Exporters bear the brunt of monetary policy
11 December 2009
Exporters continue to bear the brunt of monetary policy
The return of non-tradeable inflation to its pre recession levels will prevent any rebalancing towards growth in the real economy say the New Zealand Manufacturers and Exporters Association (NZMEA). The Reserve Bank has signalled a return to high inflation in the non-tradeable sector, a replay of the last decade. The OCR at 8.25% did not work except via the overvalued exchange rate pressing down on the traded sector and we are headed towards the same problem. We must see some action to reform the policy framework if this is to change.
NZMEA Chief Executive John Walley says, “We are on the verge of replaying precisely the nonsense of unsustainable growth based on excessive house price inflation and domestic consumption that pushed New Zealand into recession even before the global economic crisis hit. Do we really want to roll out the welcome mat for a rerun?”
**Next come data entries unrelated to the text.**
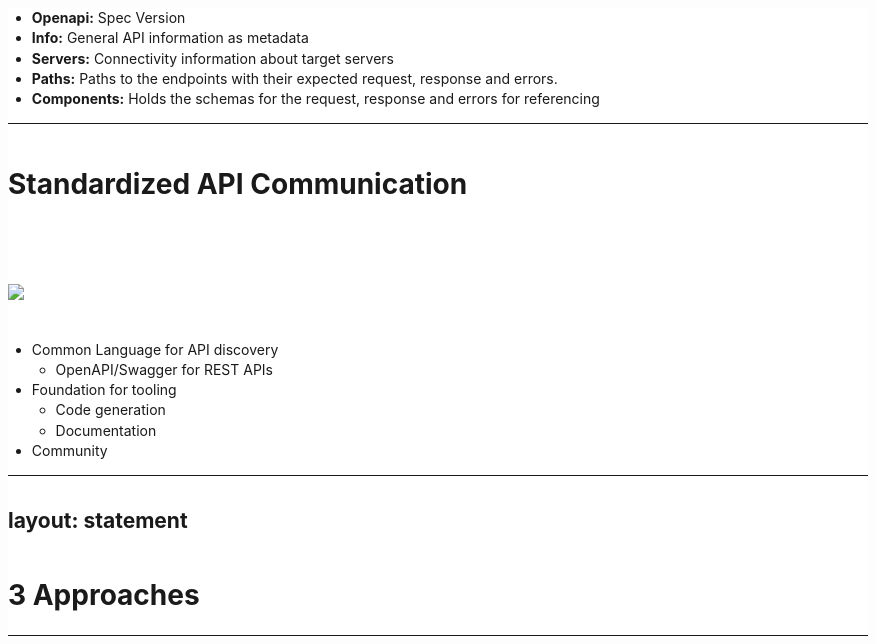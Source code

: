 <v-clicks at="0">

- **Openapi:** Spec Version
- **Info:** General API information as metadata
- **Servers:** Connectivity information about target servers
- **Paths:** Paths to the endpoints with their expected request, response and errors. 
- **Components:** Holds the schemas for the request, response and errors for referencing

</v-clicks>

</div>

</div>



---

# Standardized API Communication

<br>
<br>
<br>

<div grid="~ cols-2 gap-10">

<div>

<img src="/api-human2human.drawio.png" class="m-5 h-60 p-2 rounded bg-white" />

</div>

<div>

<br>


- Common Language for API discovery
  - OpenAPI/Swagger for REST APIs
- Foundation for tooling
  - Code generation
  - Documentation
- Community

</div>

</div>




---
layout: statement
---

# 3 Approaches


---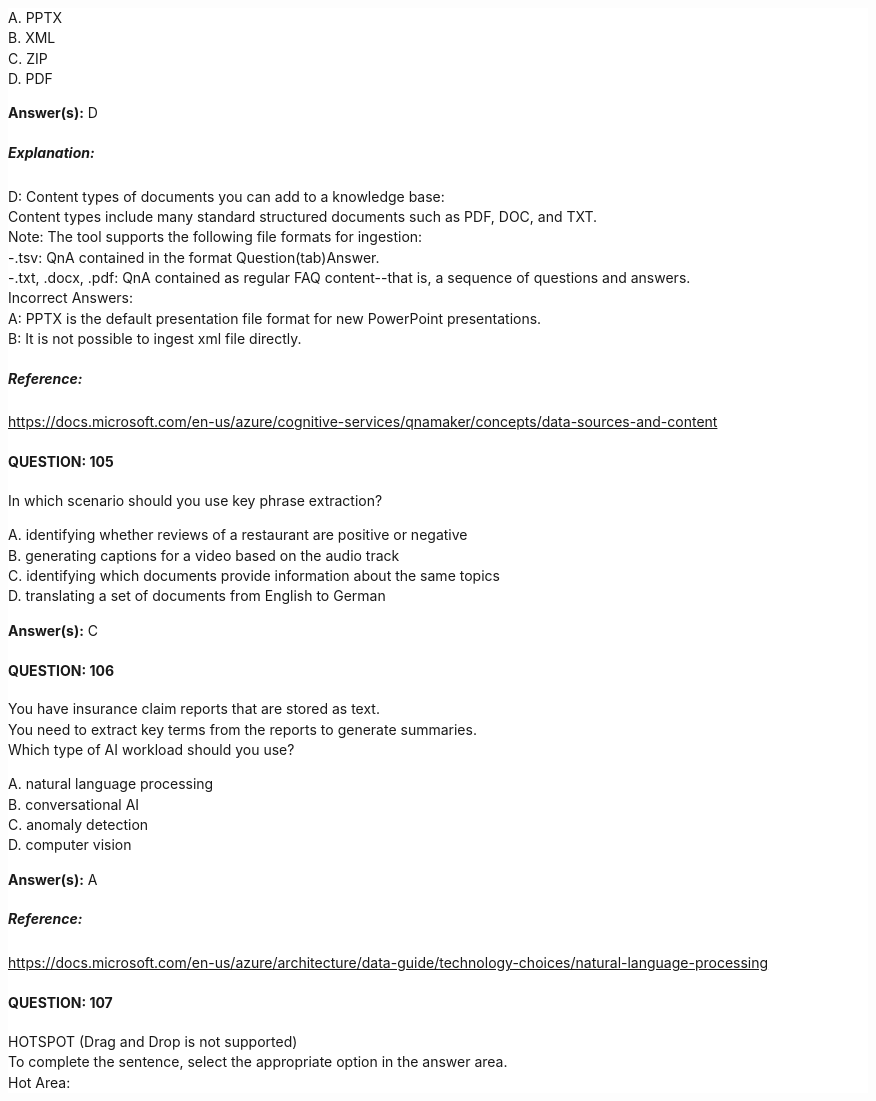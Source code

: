A.  PPTX  
B.  XML  
C.  ZIP  
D.  PDF  

**Answer(s):** D

##### **Explanation:**

D: Content types of documents you can add to a knowledge base:  
Content types include many standard structured documents such as PDF, DOC, and TXT.  
Note: The tool supports the following file formats for ingestion:  
\-.tsv: QnA contained in the format Question(tab)Answer.  
\-.txt, .docx, .pdf: QnA contained as regular FAQ content--that is, a sequence of questions and answers.  
Incorrect Answers:  
A: PPTX is the default presentation file format for new PowerPoint presentations.  
B: It is not possible to ingest xml file directly.

##### **Reference:**

https://docs.microsoft.com/en-us/azure/cognitive-services/qnamaker/concepts/data-sources-and-content

#### **QUESTION: 105**

In which scenario should you use key phrase extraction?

A.  identifying whether reviews of a restaurant are positive or negative  
B.  generating captions for a video based on the audio track  
C.  identifying which documents provide information about the same topics  
D.  translating a set of documents from English to German  

**Answer(s):** C

#### **QUESTION: 106**

You have insurance claim reports that are stored as text.  
You need to extract key terms from the reports to generate summaries.  
Which type of AI workload should you use?

A.  natural language processing  
B.  conversational AI  
C.  anomaly detection  
D.  computer vision  

**Answer(s):** A

##### **Reference:**

https://docs.microsoft.com/en-us/azure/architecture/data-guide/technology-choices/natural-language-processing

#### **QUESTION: 107**

HOTSPOT (Drag and Drop is not supported)  
To complete the sentence, select the appropriate option in the answer area.  
Hot Area:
Reserve Bank Governor Dr. Alan Bollard seemed comfortable with this situation when questioned yesterday despite noting that, “While business confidence has improved, actual business spending remains weak. In addition, the high level of the New Zealand dollar has limited the scope for exports to contribute to the recovery. After some short-term correction the current account deficit is expected to widen in the future.”
“Note ‘current account deficit to widen in the future’; we are already one of the most indebted nations and it seems we have learnt little from the crisis,” says Mr. Walley. “The rise in the dollar following Bollard’s announcement that rate rises may happen earlier was entirely predictable. He seems surprised at the reaction, but a higher dollar was the only possible result. This will only see the problems he identified with business spending and the current account deficit worsen.”
“If any further evidence was needed about the impact of the carry trade, the dollar going up on the anticipation of interest rates going up in six months rather than eight is it. Surely given that the markets are moving on this sentiment the comment should have been designed to keep the dollar low and help balance the recovery a bit rather than make things worse.”
“The tax system and the monetary policy framework incentivise debt fuelled spending over productive investment. We need to change both before we can expect any sustainable economic recovery.”